Critiques

The Night of the Hunter

Charles Laughton

par Helen Faradji

Welles et son Rosebud. Kubrick et son Sellers chevauchant la bombe. Tonton Alfred et le cri de Janet Leigh. Wilder et les jambes de Marilyn… Ils ne sont pas si nombreux que ça, les cinéastes qui ont fait entrer une image dans l’Histoire. Ceux qui ont su, en un plan, se faire une place dans l’imaginaire collectif. Et tant pis si cette image vampirise toute leur œoeuvre.

À cette liste, il faut aussi ajouter Charles Laughton et les doigts de Robert Mitchum, tatoués des mots “Love”à droite et “Hate” à gauche, qu’il inventait en 1955. Image mythique, qu’on peut en effet connaître même sans avoir vu The Night of the Hunter. Image qui englobe tout un film, le résume et le transcende pour se faire image aussi vieille que l’histoire de l’humanité – le bien contre le mal, on inventait la roue. Image sans laquelle la face du cinéma américain contemporain ne serait peut-être pas non plus tout à fait la même (demandez à Burton, à Lynch, à Gray, au Nicholson de The Shinning, au De Niro de Cape Fear…). Tellement mythique, en fait, cette image que Bruce Springsteen, autre icône de l’américanité, a même fait une chanson, Cautious Man.

Peut-on s’en contenter? Savoir qu’elle existe, cette image, l’imprimer sur une carte postale ou un t-shirt et s’arrêter là? Non. Surtout quand Criterion déniche dans sa boîte à trésors une version restaurée, sons et images, en Blu-Ray, accompagnée du traditionnel kit du parfait petit collectionneur (making of de plus de deux heures, interviews et archives d’époque, commentaires critiques…, bien assez pour se régaler). Le genre de petit plaisir qu’on s’offre, sans raison officielle, juste parce que The Night of the Hunter est un classique et qu’on ne revoit jamais assez ses classiques.

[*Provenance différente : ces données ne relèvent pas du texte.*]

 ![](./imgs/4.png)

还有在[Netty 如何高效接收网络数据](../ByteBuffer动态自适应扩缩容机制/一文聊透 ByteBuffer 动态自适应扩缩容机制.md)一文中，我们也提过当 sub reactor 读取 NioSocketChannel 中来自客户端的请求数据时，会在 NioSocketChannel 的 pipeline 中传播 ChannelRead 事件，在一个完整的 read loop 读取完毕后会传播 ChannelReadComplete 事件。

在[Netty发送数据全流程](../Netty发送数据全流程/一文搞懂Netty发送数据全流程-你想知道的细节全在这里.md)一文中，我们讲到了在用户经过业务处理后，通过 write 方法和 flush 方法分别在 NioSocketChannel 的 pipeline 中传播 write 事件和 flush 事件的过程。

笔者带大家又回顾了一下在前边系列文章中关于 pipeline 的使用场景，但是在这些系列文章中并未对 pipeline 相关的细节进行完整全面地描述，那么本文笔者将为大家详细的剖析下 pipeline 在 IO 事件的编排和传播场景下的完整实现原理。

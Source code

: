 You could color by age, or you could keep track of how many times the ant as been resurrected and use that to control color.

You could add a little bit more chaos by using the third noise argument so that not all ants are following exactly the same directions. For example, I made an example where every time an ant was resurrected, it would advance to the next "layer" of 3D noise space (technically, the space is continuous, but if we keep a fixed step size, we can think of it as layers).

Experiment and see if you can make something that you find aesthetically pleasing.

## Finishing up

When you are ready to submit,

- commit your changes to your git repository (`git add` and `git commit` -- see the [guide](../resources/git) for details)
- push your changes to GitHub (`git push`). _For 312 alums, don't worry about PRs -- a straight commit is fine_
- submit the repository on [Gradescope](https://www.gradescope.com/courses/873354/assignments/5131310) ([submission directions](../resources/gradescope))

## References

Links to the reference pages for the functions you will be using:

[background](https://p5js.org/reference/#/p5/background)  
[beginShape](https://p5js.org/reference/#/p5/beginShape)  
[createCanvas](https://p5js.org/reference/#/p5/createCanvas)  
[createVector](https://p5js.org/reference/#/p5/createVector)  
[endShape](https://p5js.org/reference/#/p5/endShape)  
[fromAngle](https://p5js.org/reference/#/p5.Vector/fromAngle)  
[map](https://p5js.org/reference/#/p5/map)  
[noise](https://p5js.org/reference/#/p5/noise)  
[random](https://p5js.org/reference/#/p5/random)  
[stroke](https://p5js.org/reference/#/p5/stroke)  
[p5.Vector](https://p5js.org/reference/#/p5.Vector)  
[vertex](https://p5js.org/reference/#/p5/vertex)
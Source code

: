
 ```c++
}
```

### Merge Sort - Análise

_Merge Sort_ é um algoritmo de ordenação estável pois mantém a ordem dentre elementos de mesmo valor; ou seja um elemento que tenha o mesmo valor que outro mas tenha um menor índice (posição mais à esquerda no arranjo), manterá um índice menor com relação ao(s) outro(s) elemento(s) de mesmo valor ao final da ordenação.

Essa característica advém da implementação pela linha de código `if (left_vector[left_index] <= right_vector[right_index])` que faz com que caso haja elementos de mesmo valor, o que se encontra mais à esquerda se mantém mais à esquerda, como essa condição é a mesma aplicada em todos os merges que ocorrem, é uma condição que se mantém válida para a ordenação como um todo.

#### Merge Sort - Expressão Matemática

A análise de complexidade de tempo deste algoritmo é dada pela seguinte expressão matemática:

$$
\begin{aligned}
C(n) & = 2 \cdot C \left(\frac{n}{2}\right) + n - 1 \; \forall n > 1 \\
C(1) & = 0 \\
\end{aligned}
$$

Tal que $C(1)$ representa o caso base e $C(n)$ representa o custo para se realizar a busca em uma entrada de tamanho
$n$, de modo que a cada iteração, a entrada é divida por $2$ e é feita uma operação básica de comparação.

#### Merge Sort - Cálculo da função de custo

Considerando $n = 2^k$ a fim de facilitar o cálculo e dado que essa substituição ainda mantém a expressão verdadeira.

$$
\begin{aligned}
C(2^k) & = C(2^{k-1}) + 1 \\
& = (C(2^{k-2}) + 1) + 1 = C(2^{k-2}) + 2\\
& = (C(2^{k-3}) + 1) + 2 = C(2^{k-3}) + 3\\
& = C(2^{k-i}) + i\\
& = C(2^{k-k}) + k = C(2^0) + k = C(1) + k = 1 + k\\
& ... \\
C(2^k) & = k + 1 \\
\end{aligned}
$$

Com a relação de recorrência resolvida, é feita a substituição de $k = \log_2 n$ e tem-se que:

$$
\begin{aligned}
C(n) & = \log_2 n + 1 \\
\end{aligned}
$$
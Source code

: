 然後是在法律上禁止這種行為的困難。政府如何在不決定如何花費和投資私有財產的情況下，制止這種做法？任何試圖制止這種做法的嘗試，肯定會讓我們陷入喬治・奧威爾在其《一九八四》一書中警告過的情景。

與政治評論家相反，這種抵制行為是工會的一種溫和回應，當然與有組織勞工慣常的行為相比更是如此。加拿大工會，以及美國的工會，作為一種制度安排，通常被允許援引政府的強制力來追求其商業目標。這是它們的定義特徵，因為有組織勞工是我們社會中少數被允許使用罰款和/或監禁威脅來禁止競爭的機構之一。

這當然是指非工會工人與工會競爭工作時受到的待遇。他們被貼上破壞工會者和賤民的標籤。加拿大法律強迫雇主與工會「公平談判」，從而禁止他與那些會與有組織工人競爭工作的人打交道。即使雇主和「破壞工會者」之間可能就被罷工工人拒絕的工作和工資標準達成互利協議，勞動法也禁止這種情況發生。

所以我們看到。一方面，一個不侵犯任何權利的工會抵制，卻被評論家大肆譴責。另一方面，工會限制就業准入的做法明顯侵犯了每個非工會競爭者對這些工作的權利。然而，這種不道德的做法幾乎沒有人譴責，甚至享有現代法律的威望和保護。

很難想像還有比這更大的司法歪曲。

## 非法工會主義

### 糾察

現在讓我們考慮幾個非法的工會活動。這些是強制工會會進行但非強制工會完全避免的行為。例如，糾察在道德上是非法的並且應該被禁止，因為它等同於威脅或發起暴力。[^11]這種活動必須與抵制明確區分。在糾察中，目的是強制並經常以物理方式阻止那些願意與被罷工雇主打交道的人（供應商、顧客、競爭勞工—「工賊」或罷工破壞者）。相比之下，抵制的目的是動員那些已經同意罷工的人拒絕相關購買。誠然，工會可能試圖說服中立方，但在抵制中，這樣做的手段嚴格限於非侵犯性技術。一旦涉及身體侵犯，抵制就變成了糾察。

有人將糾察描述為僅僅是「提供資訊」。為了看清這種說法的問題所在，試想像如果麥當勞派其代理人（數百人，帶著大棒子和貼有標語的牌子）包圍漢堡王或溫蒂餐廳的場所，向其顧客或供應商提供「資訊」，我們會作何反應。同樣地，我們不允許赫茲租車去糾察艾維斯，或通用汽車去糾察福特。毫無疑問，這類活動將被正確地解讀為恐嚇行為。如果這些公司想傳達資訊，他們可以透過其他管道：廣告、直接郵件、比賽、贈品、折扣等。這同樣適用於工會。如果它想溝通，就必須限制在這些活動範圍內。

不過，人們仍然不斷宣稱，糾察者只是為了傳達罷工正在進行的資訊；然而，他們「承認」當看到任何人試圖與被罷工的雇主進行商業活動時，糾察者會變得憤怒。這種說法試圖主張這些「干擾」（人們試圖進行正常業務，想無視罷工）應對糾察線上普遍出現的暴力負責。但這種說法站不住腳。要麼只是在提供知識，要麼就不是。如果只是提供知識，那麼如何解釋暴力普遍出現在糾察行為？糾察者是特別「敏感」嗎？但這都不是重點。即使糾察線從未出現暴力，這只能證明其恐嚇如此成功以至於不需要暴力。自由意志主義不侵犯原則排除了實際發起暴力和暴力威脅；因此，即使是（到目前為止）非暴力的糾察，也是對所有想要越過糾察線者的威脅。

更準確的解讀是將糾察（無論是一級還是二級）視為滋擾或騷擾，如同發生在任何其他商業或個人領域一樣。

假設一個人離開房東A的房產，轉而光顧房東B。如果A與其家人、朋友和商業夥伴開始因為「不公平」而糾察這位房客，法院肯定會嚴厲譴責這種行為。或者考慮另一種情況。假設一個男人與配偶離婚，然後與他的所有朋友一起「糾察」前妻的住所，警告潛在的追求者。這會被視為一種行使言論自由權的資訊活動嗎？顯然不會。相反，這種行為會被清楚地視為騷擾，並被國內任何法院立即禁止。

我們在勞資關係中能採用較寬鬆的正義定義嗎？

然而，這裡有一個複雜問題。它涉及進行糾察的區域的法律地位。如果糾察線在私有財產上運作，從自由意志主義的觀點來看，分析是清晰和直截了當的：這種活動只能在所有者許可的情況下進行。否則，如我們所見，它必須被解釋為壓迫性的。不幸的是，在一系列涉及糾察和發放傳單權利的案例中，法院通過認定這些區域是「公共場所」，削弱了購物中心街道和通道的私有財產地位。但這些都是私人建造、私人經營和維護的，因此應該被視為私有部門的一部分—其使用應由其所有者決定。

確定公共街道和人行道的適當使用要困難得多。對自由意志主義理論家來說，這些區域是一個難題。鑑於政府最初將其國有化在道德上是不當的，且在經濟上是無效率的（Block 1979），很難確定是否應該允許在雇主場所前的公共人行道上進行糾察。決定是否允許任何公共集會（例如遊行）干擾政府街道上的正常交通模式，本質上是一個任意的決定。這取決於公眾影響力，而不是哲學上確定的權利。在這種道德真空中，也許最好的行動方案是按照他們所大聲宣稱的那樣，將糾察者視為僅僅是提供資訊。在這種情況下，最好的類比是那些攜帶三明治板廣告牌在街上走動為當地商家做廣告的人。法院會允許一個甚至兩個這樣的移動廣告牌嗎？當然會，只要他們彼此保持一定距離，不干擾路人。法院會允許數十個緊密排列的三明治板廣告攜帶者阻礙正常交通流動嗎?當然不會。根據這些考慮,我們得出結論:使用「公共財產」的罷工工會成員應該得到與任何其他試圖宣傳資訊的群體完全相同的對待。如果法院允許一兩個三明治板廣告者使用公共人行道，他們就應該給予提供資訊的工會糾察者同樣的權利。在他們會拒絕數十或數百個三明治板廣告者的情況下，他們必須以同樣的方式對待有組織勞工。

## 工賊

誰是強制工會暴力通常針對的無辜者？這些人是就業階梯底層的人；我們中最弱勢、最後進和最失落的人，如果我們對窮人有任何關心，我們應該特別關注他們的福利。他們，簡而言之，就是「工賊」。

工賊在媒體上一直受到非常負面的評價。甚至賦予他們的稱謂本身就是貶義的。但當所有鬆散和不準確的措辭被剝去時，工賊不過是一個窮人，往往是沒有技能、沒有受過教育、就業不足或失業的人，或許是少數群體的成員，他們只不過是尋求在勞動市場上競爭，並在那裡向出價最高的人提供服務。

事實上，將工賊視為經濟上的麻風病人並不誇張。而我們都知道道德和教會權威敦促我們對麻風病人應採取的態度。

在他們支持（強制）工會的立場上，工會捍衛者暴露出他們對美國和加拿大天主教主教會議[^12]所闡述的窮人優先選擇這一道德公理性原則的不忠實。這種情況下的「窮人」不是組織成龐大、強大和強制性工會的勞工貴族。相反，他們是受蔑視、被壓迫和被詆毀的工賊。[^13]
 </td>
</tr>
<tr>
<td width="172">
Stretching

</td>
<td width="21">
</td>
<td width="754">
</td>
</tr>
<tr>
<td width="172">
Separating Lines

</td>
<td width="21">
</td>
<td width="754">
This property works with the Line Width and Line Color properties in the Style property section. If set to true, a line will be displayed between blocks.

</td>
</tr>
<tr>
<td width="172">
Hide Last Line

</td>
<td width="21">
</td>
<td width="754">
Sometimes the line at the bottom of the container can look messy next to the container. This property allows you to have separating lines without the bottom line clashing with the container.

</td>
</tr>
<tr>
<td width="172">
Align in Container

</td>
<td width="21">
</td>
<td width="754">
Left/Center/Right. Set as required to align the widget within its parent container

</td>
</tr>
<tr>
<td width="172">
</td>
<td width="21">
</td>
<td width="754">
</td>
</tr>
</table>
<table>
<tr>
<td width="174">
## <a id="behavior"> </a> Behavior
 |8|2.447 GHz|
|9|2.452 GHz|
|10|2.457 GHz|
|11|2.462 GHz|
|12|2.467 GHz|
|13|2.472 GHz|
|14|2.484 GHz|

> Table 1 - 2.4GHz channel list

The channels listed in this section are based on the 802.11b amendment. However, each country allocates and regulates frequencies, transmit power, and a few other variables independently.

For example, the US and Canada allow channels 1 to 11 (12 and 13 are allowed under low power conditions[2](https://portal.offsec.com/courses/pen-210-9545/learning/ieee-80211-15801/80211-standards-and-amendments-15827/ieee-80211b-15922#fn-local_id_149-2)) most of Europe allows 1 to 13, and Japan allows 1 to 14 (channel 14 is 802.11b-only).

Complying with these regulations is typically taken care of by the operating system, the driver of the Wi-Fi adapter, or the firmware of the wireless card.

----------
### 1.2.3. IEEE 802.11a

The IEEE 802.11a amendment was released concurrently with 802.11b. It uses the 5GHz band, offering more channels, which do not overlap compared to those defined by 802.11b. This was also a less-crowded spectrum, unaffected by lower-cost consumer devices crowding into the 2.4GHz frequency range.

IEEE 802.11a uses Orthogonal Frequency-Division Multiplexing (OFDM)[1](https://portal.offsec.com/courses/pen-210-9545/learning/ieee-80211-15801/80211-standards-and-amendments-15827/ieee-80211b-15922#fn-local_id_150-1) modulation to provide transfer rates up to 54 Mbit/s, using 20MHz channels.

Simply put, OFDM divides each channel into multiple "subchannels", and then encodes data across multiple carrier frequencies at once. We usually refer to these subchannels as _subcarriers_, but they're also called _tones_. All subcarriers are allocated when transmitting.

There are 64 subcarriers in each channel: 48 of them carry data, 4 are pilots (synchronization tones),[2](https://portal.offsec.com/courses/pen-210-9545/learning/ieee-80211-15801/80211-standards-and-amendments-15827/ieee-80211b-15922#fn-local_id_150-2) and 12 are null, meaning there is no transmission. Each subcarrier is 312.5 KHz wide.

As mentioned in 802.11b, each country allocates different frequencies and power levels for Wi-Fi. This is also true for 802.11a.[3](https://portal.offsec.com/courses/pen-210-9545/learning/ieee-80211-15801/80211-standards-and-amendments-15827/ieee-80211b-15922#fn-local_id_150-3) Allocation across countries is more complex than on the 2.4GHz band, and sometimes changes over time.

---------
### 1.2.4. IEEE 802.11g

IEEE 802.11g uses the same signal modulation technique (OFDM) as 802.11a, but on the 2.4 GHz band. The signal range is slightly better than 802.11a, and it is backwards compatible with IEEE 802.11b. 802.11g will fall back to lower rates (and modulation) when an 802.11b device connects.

Film unique dans tous les sens du terme – l’acteur Charles Laughton ayant décidé de ne plus jamais remettre l’œoeil derrière une caméra après ce coup de maître que, selon la rumeur, il n’aimait pas —, conte moral au happy end comme il ne s’en fait plus, thriller terrifiant aux accents fantastiques, The Night of the Hunter n’eut pas, à sa sortie, le don de séduire les foules. Mitchum n’était pas, il faut dire, de ces stars qui affolaient le box-office. Trop effrayant, peut-être, le corps trop massif, le sourcil trop noir, le rictus un rien trop tordu. Et puis, cette idée de transformer un révérend, ce cher Harry Powell, en tueur de veuves en séries, aussi fou qu’un gourou de secte, juste à la sortie de la guerre, comme une preuve de plus qu’aucune institution, pas même religieuse, ne pouvait être préservée du dérèglement, c’était peut-être trop. Car s’il n’y a plus rien de sacré, pas même la voix d’un homme de foi, où peut bien s’en aller le monde?

Plus tard, on comprit tout de même l’importance de The Night of the Hunter, adapté d’un roman de David Grubb et fruit d’une collaboration entre Laughton et le critique James Agee (qui avait déjà tâté du génie malcommode en scénarisant The African Queen pour Huston). On comprit la modernité qu’il y avait à remettre en cause les dogmes et normes moraux. L’audace d’y mettre des enfants blonds comme les blés en danger en en faisant les proies d’un monstre. La liberté d’y mettre côte à côte la cruauté et la bonté, la peur et l’humour, l’univers poétique des contes de Grimm et l’incroyable lyrisme de l’expressionnisme (ah, cette photographie de Stanley Cortez -— sublimée ici par la restauration, on croirait pouvoir plonger les mains dans l’épaisseur des ombres -– new-yorkais né Stanlislas Kranz, déjà grand luminier de The Magnificent Ambersons et qui s’occupera plus tard des univers désaxés et troublants de Shock Corridor et The Naked Kiss de Fuller), le film d’horreur à la Hammer et la fable pastorale à la Capra, le tonnerre sourd de la musique et des comptines d’enfant. D’une richesse narrative, thématique et stylistique qui coupe encore le souffle aujourd’hui, tout cela. Car au-delà d’une image, il fait bon se rappeler que The Night of the Hunter est peut-être d’abord quelque chose comme un très grand film.